Le Sabotage de Marc Brys et le Sacrifice du Mondial

Pendant que nous célébrons Pagou, n’oublions pas le crime commis contre le football camerounais avec le dossier Marc Brys. Pour faire échouer un technicien belge dont ils ne contrôlaient pas les choix, les dirigeants fédéraux ont délibérément saboté son travail, allant jusqu’à priver l’entraîneur de son bras droit.
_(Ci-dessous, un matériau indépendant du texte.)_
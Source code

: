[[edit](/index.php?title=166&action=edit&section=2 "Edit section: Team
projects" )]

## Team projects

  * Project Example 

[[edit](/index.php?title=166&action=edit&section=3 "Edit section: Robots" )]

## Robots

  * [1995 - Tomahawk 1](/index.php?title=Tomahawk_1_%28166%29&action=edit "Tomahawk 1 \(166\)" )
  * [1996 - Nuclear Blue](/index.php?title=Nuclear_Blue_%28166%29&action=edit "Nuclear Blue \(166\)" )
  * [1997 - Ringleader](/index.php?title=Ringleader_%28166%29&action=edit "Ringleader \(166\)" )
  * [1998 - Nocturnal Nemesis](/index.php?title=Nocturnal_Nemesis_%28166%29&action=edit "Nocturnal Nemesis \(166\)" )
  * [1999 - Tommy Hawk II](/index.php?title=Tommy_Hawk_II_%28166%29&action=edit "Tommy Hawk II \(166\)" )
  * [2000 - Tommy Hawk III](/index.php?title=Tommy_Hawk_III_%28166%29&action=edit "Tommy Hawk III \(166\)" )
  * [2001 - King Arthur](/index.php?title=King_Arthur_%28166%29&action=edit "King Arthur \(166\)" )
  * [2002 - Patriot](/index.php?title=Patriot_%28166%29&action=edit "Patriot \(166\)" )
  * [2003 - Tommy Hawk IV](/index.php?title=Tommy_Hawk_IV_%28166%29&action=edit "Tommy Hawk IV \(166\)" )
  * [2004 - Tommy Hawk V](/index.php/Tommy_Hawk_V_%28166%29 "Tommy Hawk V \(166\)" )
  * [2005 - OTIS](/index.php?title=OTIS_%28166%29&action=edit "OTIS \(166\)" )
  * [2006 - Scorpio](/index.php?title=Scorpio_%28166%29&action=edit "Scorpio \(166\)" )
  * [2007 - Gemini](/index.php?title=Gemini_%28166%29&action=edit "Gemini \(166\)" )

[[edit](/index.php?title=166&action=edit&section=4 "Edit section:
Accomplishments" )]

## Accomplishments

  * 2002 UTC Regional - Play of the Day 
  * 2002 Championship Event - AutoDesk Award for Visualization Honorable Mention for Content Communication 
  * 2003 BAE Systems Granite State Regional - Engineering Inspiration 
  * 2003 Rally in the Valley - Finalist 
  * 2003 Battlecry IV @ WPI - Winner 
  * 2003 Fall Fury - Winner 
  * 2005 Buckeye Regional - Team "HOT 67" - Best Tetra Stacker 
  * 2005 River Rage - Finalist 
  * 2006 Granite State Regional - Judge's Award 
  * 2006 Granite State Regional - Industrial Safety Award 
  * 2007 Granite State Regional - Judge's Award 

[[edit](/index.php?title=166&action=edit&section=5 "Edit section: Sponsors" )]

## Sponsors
Le résultat de cette guerre d’ego est tragique : le Cameroun a été éliminé du Mondial américain. La Fédération a préféré sacrifier le drapeau pour une querelle de pouvoir. Brys reste payé à ne rien faire, tandis que les absences des cadres écartés pèsent lourdement sur l’équilibre de l’équipe. Imaginez ce Cameroun à la CAN 2025, au niveau globalement faible, s’il disposait de tous ses meilleurs éléments. Nous serions déjà sacrés.

La Fédération dos au mur

Le contrat avec le peuple est rempli par les joueurs, mais la Fédération, elle, reste sous pression. L’État a fixé un objectif : la FINALE au moins. Cet objectif est une mise en demeure face au comportement antipatriotique de l’exécutif de la FECAFOOT.
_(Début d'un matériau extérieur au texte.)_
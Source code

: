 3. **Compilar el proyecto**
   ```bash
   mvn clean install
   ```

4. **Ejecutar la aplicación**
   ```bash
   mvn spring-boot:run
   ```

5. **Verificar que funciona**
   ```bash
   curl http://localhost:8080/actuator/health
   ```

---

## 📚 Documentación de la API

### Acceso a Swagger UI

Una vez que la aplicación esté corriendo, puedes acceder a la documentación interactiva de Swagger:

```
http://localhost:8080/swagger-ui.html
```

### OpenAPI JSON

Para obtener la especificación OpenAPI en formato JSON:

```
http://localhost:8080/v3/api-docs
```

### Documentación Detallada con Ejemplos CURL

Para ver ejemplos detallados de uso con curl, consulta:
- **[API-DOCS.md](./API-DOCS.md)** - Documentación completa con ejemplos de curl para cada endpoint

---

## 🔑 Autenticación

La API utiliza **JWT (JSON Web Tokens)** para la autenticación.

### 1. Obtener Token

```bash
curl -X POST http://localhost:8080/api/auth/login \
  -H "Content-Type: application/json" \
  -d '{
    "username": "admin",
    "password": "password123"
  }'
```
Chaque société a besoin de vigies, de gens qui prennent du recul, analysent et disent la vérité brute. C’est mon rôle, même si dire la vérité est devenu un « délit » dans le Cameroun d’aujourd’hui.

Le message des joueurs est désormais clair, gravé dans le gazon de cette CAN : « C’est nous les stars. Donnez-nous la paix et les moyens, et nous donnerons le bonheur au peuple. » La FECAFOOT a-t-elle enfin compris, ou l’ego reprendra-t-il ses droits dès le coup de sifflet final ?

Bravo aux Lions. Le combat pour la vérité continue.

Jean Claude Mbede Fouda

Senior Journalistek

 

NB : Les opinions exprimées dans cet article sont celles de l’auteur et ne reflètent pas nécessairement la position éditoriale d’Actu Cameroun.